■ ACTION ITEM
Examine the listing below and state how many of its lines contain the word "bullgains". Write only the number.

──────── MATERIAL SUPPLIED ────────

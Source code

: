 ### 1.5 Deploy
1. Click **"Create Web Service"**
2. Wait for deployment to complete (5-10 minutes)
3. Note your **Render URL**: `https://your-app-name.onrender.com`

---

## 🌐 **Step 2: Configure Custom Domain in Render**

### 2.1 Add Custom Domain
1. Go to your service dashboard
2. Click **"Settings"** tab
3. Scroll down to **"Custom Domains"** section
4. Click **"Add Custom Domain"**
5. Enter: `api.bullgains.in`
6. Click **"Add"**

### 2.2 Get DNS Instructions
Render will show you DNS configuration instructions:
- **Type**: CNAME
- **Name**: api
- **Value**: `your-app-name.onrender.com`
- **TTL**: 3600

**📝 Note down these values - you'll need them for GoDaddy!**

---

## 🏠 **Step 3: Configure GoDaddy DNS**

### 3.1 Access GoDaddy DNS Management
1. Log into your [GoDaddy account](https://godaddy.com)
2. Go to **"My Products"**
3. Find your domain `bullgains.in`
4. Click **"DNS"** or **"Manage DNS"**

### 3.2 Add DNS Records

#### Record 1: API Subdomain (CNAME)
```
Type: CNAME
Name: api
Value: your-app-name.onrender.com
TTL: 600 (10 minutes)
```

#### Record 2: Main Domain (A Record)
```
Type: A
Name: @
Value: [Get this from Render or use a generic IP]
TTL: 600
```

────────

■ REPLY
2